The filmmakers present what happened between Kamilah Willingham and Brandon Winston as a terrifying warning to female college students and their parents, and a call to arms to government officials and college administrators. They offer the case as prima facie evidence that draconian regulations, laws, and punishments are required to end what they say is a scourge of sexual violence. But there is another story, which the filmmakers do not tell. It’s a story in which Willingham’s accusations are taken seriously and Winston’s actions are thoroughly investigated, first by Harvard University and later by the Middlesex County district attorney’s office. It’s a story in which neither the school nor the legal system finds that a rape occurred, and in which Willingham’s credibility is called seriously into question. It’s a story of an ambiguous sexual encounter among young adults that almost destroyed the life of the accused, a young black man with no previous record of criminal behavior. It’s a story that demonstrates how deeply the filmmakers’ politics colored their presentation of the facts—and how deeply flawed their influential film is as a result.
Kamilah Willingham, now 28 years old, is a graduate of Pomona College and until recently worked in Los Angeles for Just Detention International, an organization fighting sexual abuse of prisoners. (I attempted to reach Willingham on the phone, through her former employer, through her lawyer, and via Facebook, but I did not hear back from her.) Brandon Winston was born at Camp Lejeune, North Carolina; his father is a former Marine who became a New York City firefighter, his mother a high school math teacher. He was accepted on scholarship to the elite boarding school Phillips Academy through a program to bring promising urban students to the school. He graduated from St. John’s College in Santa Fe, New Mexico. He wants to be a patent lawyer.

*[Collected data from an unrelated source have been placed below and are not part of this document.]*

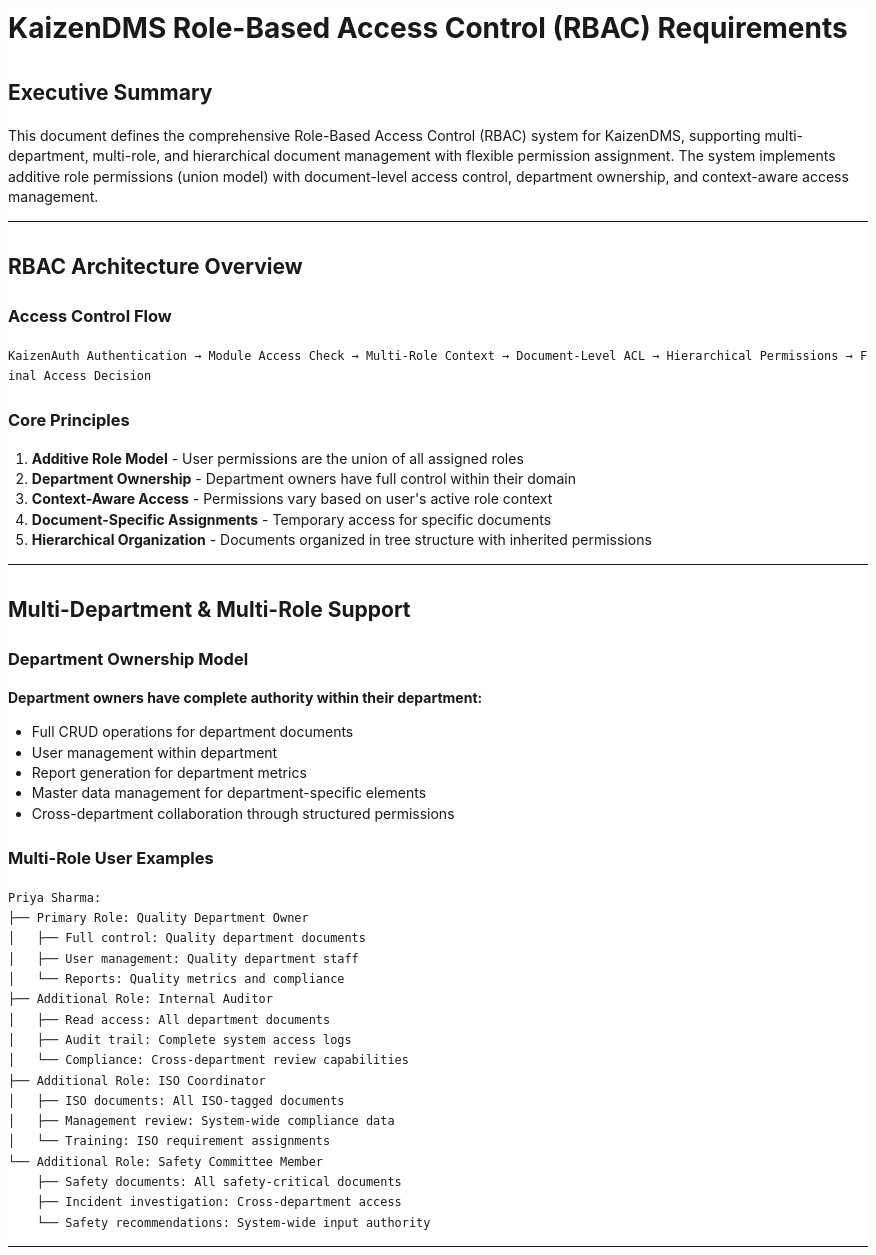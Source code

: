 # KaizenDMS Role-Based Access Control (RBAC) Requirements

## Executive Summary

This document defines the comprehensive Role-Based Access Control (RBAC) system for KaizenDMS, supporting multi-department, multi-role, and hierarchical document management with flexible permission assignment. The system implements additive role permissions (union model) with document-level access control, department ownership, and context-aware access management.

---

## RBAC Architecture Overview

### Access Control Flow
```
KaizenAuth Authentication → Module Access Check → Multi-Role Context → Document-Level ACL → Hierarchical Permissions → Final Access Decision
```

### Core Principles
1. **Additive Role Model** - User permissions are the union of all assigned roles
2. **Department Ownership** - Department owners have full control within their domain
3. **Context-Aware Access** - Permissions vary based on user's active role context
4. **Document-Specific Assignments** - Temporary access for specific documents
5. **Hierarchical Organization** - Documents organized in tree structure with inherited permissions

---

## Multi-Department & Multi-Role Support

### Department Ownership Model
**Department owners have complete authority within their department:**
- Full CRUD operations for department documents
- User management within department
- Report generation for department metrics
- Master data management for department-specific elements
- Cross-department collaboration through structured permissions

### Multi-Role User Examples
```
Priya Sharma:
├── Primary Role: Quality Department Owner
│   ├── Full control: Quality department documents
│   ├── User management: Quality department staff
│   └── Reports: Quality metrics and compliance
├── Additional Role: Internal Auditor
│   ├── Read access: All department documents
│   ├── Audit trail: Complete system access logs
│   └── Compliance: Cross-department review capabilities
├── Additional Role: ISO Coordinator
│   ├── ISO documents: All ISO-tagged documents
│   ├── Management review: System-wide compliance data
│   └── Training: ISO requirement assignments
└── Additional Role: Safety Committee Member
    ├── Safety documents: All safety-critical documents
    ├── Incident investigation: Cross-department access
    └── Safety recommendations: System-wide input authority
```

---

According to the transcripts from Winston’s eventual trial for assault, Willingham got to know Winston, who was a year behind her in school, when they worked together on a research project for a class they were both taking. Both tall and good-looking, they started seeing each other socially, and one time at Willingham’s apartment they made out, but decided to be just friends. After the project concluded, they drifted apart, each busy with school and new romantic involvements. But by the winter of Willingham’s third year of law school, her relationship had ended, and Winston’s was winding down as well. The two began exchanging messages about finding a time to reconnect.